Institute for Resources, Environment and Sustainability, University of British Columbia, Vancouver, BC, Canada.
African Climate & Development Initiative, University of Cape Town, Cape Town, South Africa.
Risk Anal. 2019 Aug;39(8):1755-1770. doi: 10.1111/risa.13290. Epub 2019 Mar 4.
Researchers in judgment and decision making have long debunked the idea that we are economically rational optimizers. However, problematic assumptions of rationality remain common in studies of agricultural economics and climate change adaptation, especially those that involve quantitative models.

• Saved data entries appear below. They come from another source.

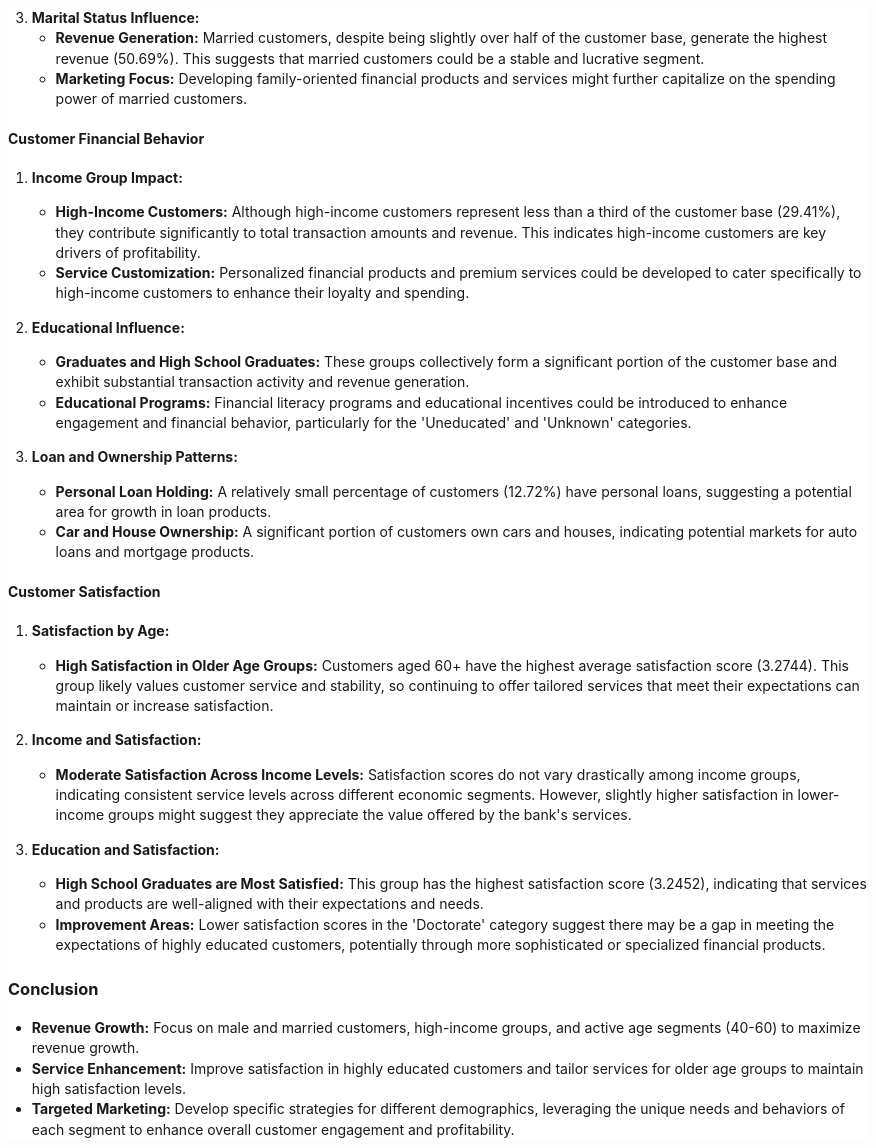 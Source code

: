 3. **Marital Status Influence:**
   - **Revenue Generation:** Married customers, despite being slightly over half of the customer base, generate the highest revenue (50.69%). This suggests that married customers could be a stable and lucrative segment.
   - **Marketing Focus:** Developing family-oriented financial products and services might further capitalize on the spending power of married customers.

#### Customer Financial Behavior

1. **Income Group Impact:**
   - **High-Income Customers:** Although high-income customers represent less than a third of the customer base (29.41%), they contribute significantly to total transaction amounts and revenue. This indicates high-income customers are key drivers of profitability.
   - **Service Customization:** Personalized financial products and premium services could be developed to cater specifically to high-income customers to enhance their loyalty and spending.

2. **Educational Influence:**
   - **Graduates and High School Graduates:** These groups collectively form a significant portion of the customer base and exhibit substantial transaction activity and revenue generation. 
   - **Educational Programs:** Financial literacy programs and educational incentives could be introduced to enhance engagement and financial behavior, particularly for the 'Uneducated' and 'Unknown' categories.

3. **Loan and Ownership Patterns:**
   - **Personal Loan Holding:** A relatively small percentage of customers (12.72%) have personal loans, suggesting a potential area for growth in loan products.
   - **Car and House Ownership:** A significant portion of customers own cars and houses, indicating potential markets for auto loans and mortgage products.

#### Customer Satisfaction

1. **Satisfaction by Age:**
   - **High Satisfaction in Older Age Groups:** Customers aged 60+ have the highest average satisfaction score (3.2744). This group likely values customer service and stability, so continuing to offer tailored services that meet their expectations can maintain or increase satisfaction.
   
2. **Income and Satisfaction:**
   - **Moderate Satisfaction Across Income Levels:** Satisfaction scores do not vary drastically among income groups, indicating consistent service levels across different economic segments. However, slightly higher satisfaction in lower-income groups might suggest they appreciate the value offered by the bank's services.
   
3. **Education and Satisfaction:**
   - **High School Graduates are Most Satisfied:** This group has the highest satisfaction score (3.2452), indicating that services and products are well-aligned with their expectations and needs.
   - **Improvement Areas:** Lower satisfaction scores in the 'Doctorate' category suggest there may be a gap in meeting the expectations of highly educated customers, potentially through more sophisticated or specialized financial products.

### Conclusion
- **Revenue Growth:** Focus on male and married customers, high-income groups, and active age segments (40-60) to maximize revenue growth.
- **Service Enhancement:** Improve satisfaction in highly educated customers and tailor services for older age groups to maintain high satisfaction levels.
- **Targeted Marketing:** Develop specific strategies for different demographics, leveraging the unique needs and behaviors of each segment to enhance overall customer engagement and profitability.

Recent movement toward more complex agent-based modeling provides an opportunity to reconsider the empirical basis for farmer decision making. Here, we reconceptualize farmer decision making from the ground up, using an in situ mental models approach to analyze weather and climate risk management. We assess how large-scale commercial grain farmers in South Africa (n = 90) coordinate decisions about weather, climate variability, and climate change with those around other environmental, agronomic, economic, political, and personal risks that they manage every day. Contrary to common simplifying assumptions, we show that these farmers tend to satisfice rather than optimize as they face intractable and multifaceted uncertainty; they make imperfect use of limited information; they are differently averse to different risks; they make decisions on multiple time horizons; they are cautious in responding to changing conditions; and their diverse risk perceptions contribute to important differences in individual behaviors. We find that they use two important nonoptimizing strategies, which we call cognitive thresholds and hazy hedging, to make practical decisions under pervasive uncertainty. These strategies, evident in farmers' simultaneous use of conservation agriculture and livestock to manage weather risks, are the messy in situ performance of naturalistic decision-making techniques. These results may inform continued research on such behavioral tendencies in narrower lab- and modeling-based studies.
长期以来,判断和决策研究人员一直驳斥我们是经济理性优化者这一观点。然而,在农业经济学和气候变化适应研究中,尤其是在涉及定量模型的研究中,仍普遍存在理性的有问题假设。最近,越来越倾向于采用更复杂的基于代理的建模方法,这为重新考虑农民决策的经验基础提供了机会。在这里,我们从根本上重新概念化农民的决策,使用现场心理模型方法来分析天气和气候风险管理。我们评估了南非的大型商业谷物种植者(n = 90)如何协调与他们每天管理的其他环境、农艺、经济、政治和个人风险相关的天气、气候变异性和气候变化决策。与常见的简化假设相反,我们表明,由于面临棘手和多方面的不确定性,这些农民往往会满足而不是优化;他们对有限的信息使用不完美;他们对不同的风险有不同的厌恶;他们在多个时间范围内做出决策;他们对变化的条件保持谨慎;他们多样化的风险认知导致个人行为的重要差异。我们发现,他们在普遍存在不确定性的情况下使用两种重要的非优化策略,我们称之为认知阈值和模糊对冲,以做出实际决策。这些策略在农民同时使用保护性农业和牲畜来管理天气风险的过程中显而易见,是自然决策技术在现场的混乱表现。这些结果可能会为在更狭隘的基于实验室和建模的研究中继续研究这种行为倾向提供信息。